Collected data entries
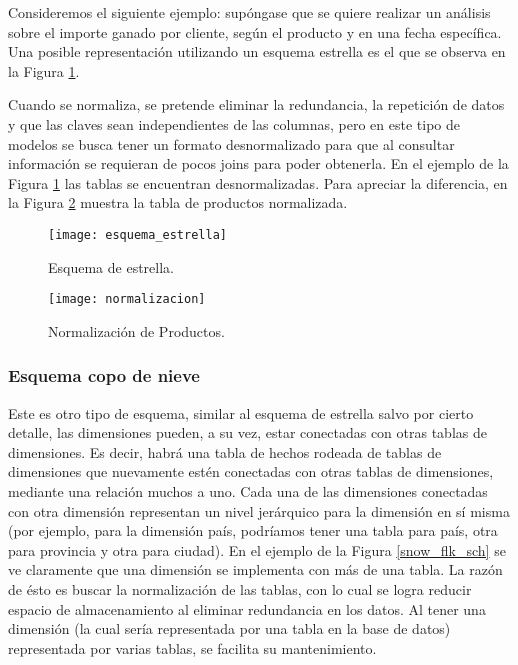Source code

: \documentclass[a4paper,11pt]{article}
\begin{document}
    Consideremos el siguiente ejemplo: supóngase que se quiere realizar un análisis sobre el importe ganado por cliente, según el producto y en una fecha
    específica. Una posible representación utilizando un esquema estrella es el que se observa en la Figura \ref{star_sch}.
    
    Cuando se normaliza, se pretende eliminar la redundancia, la repetición de datos y que las claves sean independientes de
    las columnas, pero en este tipo de modelos se busca tener un formato desnormalizado para que al consultar información se requieran de pocos joins para
    poder obtenerla. En el ejemplo de la Figura \ref{star_sch} las tablas se encuentran desnormalizadas. Para apreciar la
    diferencia, en la Figura \ref{normalizado} muestra la tabla de productos normalizada.
    
    \begin{figure}
      \begin{center}
        \texttt{[image: esquema\_estrella]}
        \caption{Esquema de estrella. \cite{dim_models}}
        \label{star_sch}
      \end{center}
    \end{figure}
    
    \begin{figure}
      \begin{center}
        \texttt{[image: normalizacion]}
        \caption{Normalización de Productos. \cite{dim_models}}
        \label{normalizado}
      \end{center}
    \end{figure}
    
    
    \subsubsection{Esquema copo de nieve}
    
    Este es otro tipo de esquema, similar al esquema de estrella salvo por cierto detalle, las dimensiones pueden, a su vez, estar conectadas con otras 
    tablas de dimensiones. Es decir, habrá una tabla de hechos rodeada de tablas de dimensiones que nuevamente estén conectadas con otras tablas de 
    dimensiones, mediante una relación muchos a uno. Cada una de las dimensiones conectadas con otra dimensión representan un nivel jerárquico para la dimensión en 
    sí misma (por ejemplo, para la dimensión país, podríamos tener una tabla para país, otra para provincia y otra para ciudad). En el ejemplo de la Figura 
    \ref{snow_flk_sch} se ve claramente que una dimensión se implementa con más de una tabla. La razón de ésto es buscar la normalización de las tablas, con 
    lo cual se logra reducir espacio de almacenamiento al eliminar redundancia en los datos. Al tener una dimensión (la cual sería representada por una tabla 
    en la base de datos) representada por varias tablas, se facilita su mantenimiento.
    
\end{document}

AIM OF THE TASK:
The records above are to be repeated exactly, with the pictures left out.

ANSWER TO THIS PROBLEM:
Source code

: \documentclass[a4paper,11pt]{article}
\begin{document}
    Consideremos el siguiente ejemplo: supóngase que se quiere realizar un análisis sobre el importe ganado por cliente, según el producto y en una fecha
    específica. Una posible representación utilizando un esquema estrella es el que se observa en la Figura \ref{star_sch}.
    
    Cuando se normaliza, se pretende eliminar la redundancia, la repetición de datos y que las claves sean independientes de
    las columnas, pero en este tipo de modelos se busca tener un formato desnormalizado para que al consultar información se requieran de pocos joins para
    poder obtenerla. En el ejemplo de la Figura \ref{star_sch} las tablas se encuentran desnormalizadas. Para apreciar la
    diferencia, en la Figura \ref{normalizado} muestra la tabla de productos normalizada.
    
    \begin{figure}
      \begin{center}
        \texttt{[image: esquema\_estrella]}
        \caption{Esquema de estrella. \cite{dim_models}}
        \label{star_sch}
      \end{center}
    \end{figure}
    
    \begin{figure}
      \begin{center}
        \texttt{[image: normalizacion]}
        \caption{Normalización de Productos. \cite{dim_models}}
        \label{normalizado}
      \end{center}
    \end{figure}
    
    
    \subsubsection{Esquema copo de nieve}
    
    Este es otro tipo de esquema, similar al esquema de estrella salvo por cierto detalle, las dimensiones pueden, a su vez, estar conectadas con otras 
    tablas de dimensiones. Es decir, habrá una tabla de hechos rodeada de tablas de dimensiones que nuevamente estén conectadas con otras tablas de 
    dimensiones, mediante una relación muchos a uno. Cada una de las dimensiones conectadas con otra dimensión representan un nivel jerárquico para la dimensión en 
    sí misma (por ejemplo, para la dimensión país, podríamos tener una tabla para país, otra para provincia y otra para ciudad). En el ejemplo de la Figura 
    \ref{snow_flk_sch} se ve claramente que una dimensión se implementa con más de una tabla. La razón de ésto es buscar la normalización de las tablas, con 
    lo cual se logra reducir espacio de almacenamiento al eliminar redundancia en los datos. Al tener una dimensión (la cual sería representada por una tabla 
    en la base de datos) representada por varias tablas, se facilita su mantenimiento.
    
\end{document}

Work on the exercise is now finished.